Abstract
Emerging Cyber threats with an increased dependency on vulnerable
cyber-networks have jeopardized all stakeholders, making Intrusion
Detection Systems (IDS) the essential network security requirement.
Several IDS have been proposed in the past decade for preventing systems
from cyber-attacks. Machine learning (ML) based IDS have shown
remarkable performance on conventional cyber threats. However, the
introduction of adversarial attacks in the cyber domain highlights the
need to upgrade these IDS because conventional ML-based approaches are
vulnerable to adversarial attacks. Therefore, the proposed IDS framework
leverages the performance of conventional ML-based IDS and integrates it
with Explainable AI (XAI) to deal with adversarial attacks.
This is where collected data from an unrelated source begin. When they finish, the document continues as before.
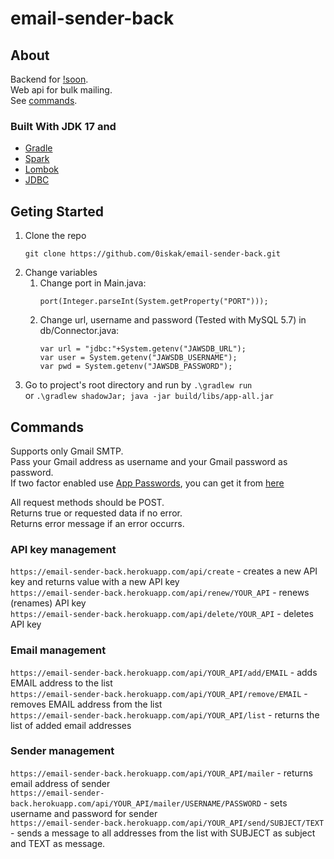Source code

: # email-sender-back
## About
Backend for [!soon](#about). \
Web api for bulk mailing. \
See [commands](#commands).
### Built With JDK 17 and
* [Gradle](https://gradle.org/)
* [Spark](https://sparkjava.com/)
* [Lombok](https://projectlombok.org/)
* [JDBC](https://dev.mysql.com/downloads/connector/j/)
## Geting Started
1. Clone the repo 
    ```
    git clone https://github.com/0iskak/email-sender-back.git
    ```
2. Change variables
    1.  Change port in Main.java:
        ```
        port(Integer.parseInt(System.getProperty("PORT")));
        ```
    2. Change url, username and password (Tested with MySQL 5.7) in db/Connector.java:
        ```
        var url = "jdbc:"+System.getenv("JAWSDB_URL");
        var user = System.getenv("JAWSDB_USERNAME");
        var pwd = System.getenv("JAWSDB_PASSWORD");
        ```
3. Go to project's root directory and run by `.\gradlew run` \
or `.\gradlew shadowJar; java -jar build/libs/app-all.jar`
## Commands
Supports only Gmail SMTP. \
Pass your Gmail address as username and your Gmail password as password. \
If two factor enabled use [App Passwords](https://support.google.com/accounts/answer/185833), you can get it from [here](https://myaccount.google.com/apppasswords) 

All request methods should be POST. \
Returns true or requested data if no error. \
Returns error message if an error occurrs.
### API key management
`https://email-sender-back.herokuapp.com/api/create` - creates a new API key and returns value with a new API key \
`https://email-sender-back.herokuapp.com/api/renew/YOUR_API` - renews (renames) API key \
`https://email-sender-back.herokuapp.com/api/delete/YOUR_API` - deletes API key
### Email management
`https://email-sender-back.herokuapp.com/api/YOUR_API/add/EMAIL` - adds EMAIL address to the list \
`https://email-sender-back.herokuapp.com/api/YOUR_API/remove/EMAIL` - removes EMAIL address from the list \
`https://email-sender-back.herokuapp.com/api/YOUR_API/list` - returns the list of added email addresses
### Sender management
`https://email-sender-back.herokuapp.com/api/YOUR_API/mailer` - returns email address of sender \
`https://email-sender-back.herokuapp.com/api/YOUR_API/mailer/USERNAME/PASSWORD` - sets username and password for sender \
`https://email-sender-back.herokuapp.com/api/YOUR_API/send/SUBJECT/TEXT` - sends a message to all addresses from the list with SUBJECT as subject and TEXT as message.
Global
Explanation of AI model, extracted by SHAP (Shapley additive
explanation) during the training phase of Primary Random Forest
Classifier (RFC), is used to reassess the credibility of predicted
outcomes. In other words, an outcome with low credibility is reassessed
by secondary classifiers. This SHAP-based approach helps in filtering
out all disguised malicious network traffic and can also enhance user
trust by adding transparency to the decision-making process. Adversarial
robustness of the proposed IDS was assessed by Hop Skip Jump Attack and
CICIDS dataset, where IDS showed 98.5% and 100% accuracy,
respectively. Furthermore, the performance of the proposed IDS is
compared with conventional algorithms using recall, precision, accuracy,
and F1-score as evaluation metrics. This comparative analysis and series
of experiments endorse the credibility of the proposed scheme, depicting
that the integration of XAI with conventional IDS can ensure
credibility, integrity, and availability of cyber-networks.